Yordano Ventura Makes Omaha Debut


One of the Royals’ top prospects, Yordano Ventura, made his first start for AAA Omaha last night after  his promotion from AA Northwest Arkansas, where he put up a 2.34 ERA in 57.2 innings to go along with 11.5 K/9.

With the way his offense supported him in his debut, Ventura may have felt like he was already in Kansas City.

When Ventura’s night was done after 5 innings, the Storm Chasers had mustered all of 4 hits and 0 runs, and were down 1-0. They eventually were able to get 2 across in the bottom of the ninth, with a little help from opposing Oklahoma City, so Ventura was able to avoid taking the loss. And that’s a good thing, because he certainly deserved better. In Ventura’s 5 innings of work, he allowed just 1 hit (which came after he recorded 1 out in the 4th inning), struck out 6, walked 4, and allowed 1 run to score. He threw 87 pitches, including 52 strikes. Overall, it was a very strong debut for the 22 year-old right hander.

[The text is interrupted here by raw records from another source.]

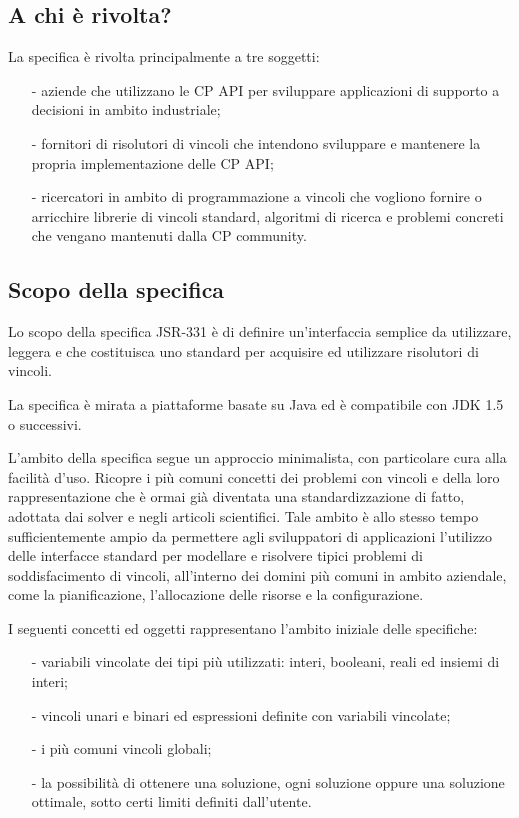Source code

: \subsection{A chi è rivolta?}
La specifica è rivolta principalmente a tre soggetti:
\begin{itemize}
\item[-]aziende che utilizzano le CP API
per sviluppare applicazioni di supporto a decisioni in ambito industriale;
\item[-]fornitori di risolutori di vincoli che intendono sviluppare e mantenere
la propria implementazione delle CP API;
\item[-]ricercatori in ambito di programmazione a vincoli che vogliono 
fornire o arricchire librerie di vincoli standard, algoritmi di ricerca e
problemi concreti che vengano mantenuti dalla CP community.
\end{itemize}

\subsection{Scopo della specifica}
Lo scopo della specifica JSR-331 è di definire un'interfaccia semplice da
utilizzare, leggera e che costituisca uno standard per acquisire ed utilizzare
risolutori di vincoli.

La specifica è mirata a piattaforme basate su Java ed è compatibile con JDK 1.5
o successivi.

L'ambito della specifica segue un approccio minimalista, con particolare cura
alla facilità d'uso. Ricopre i più comuni concetti dei problemi con vincoli e
della loro rappresentazione che è ormai già diventata una standardizzazione
di fatto, adottata dai solver e negli articoli scientifici. Tale ambito è
allo stesso tempo sufficientemente ampio da permettere agli sviluppatori di
applicazioni l'utilizzo delle interfacce standard per modellare
e risolvere tipici problemi di soddisfacimento di vincoli, all'interno
dei domini più comuni in ambito aziendale, come la pianificazione, l'allocazione
delle risorse e la configurazione.

I seguenti concetti ed oggetti rappresentano l'ambito iniziale delle
specifiche:
\begin{itemize}
\item[-]variabili vincolate dei tipi più utilizzati: interi, booleani, reali
ed insiemi di interi;
\item[-]vincoli unari e binari ed espressioni definite con variabili vincolate;
\item[-]i più comuni vincoli globali;
\item[-]la possibilità di ottenere una soluzione, ogni soluzione oppure
una soluzione ottimale, sotto certi limiti definiti dall'utente.
\end{itemize}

Mandatory Credit: Denny Medley-USA TODAY Sports

*I should preface the following report by saying that I am not a scout. I’m just a guy who has watched a lot of baseball and had a seat behind home plate.

Ventura likes to tweet out “#LetsThrowFire” on the days of his starts. And throw fire he did. His first pitch was a 96 MPH fastball, and he was able to stay between 96-98 the entire night. He touched 99 several times and even 100 a couple of times. Obviously the velocity is great, but the most impressive thing I saw was the late life his fastball had. The ball would start to tail away from left-handed batters, or tail into right-handed batters, making a pitch that is difficult to hit even more difficult to hit. It’s always nice to see a guy throw that hard and still have movement, since big league hitters will be able to get around on a straight fastball, no matter how fast it’s thrown.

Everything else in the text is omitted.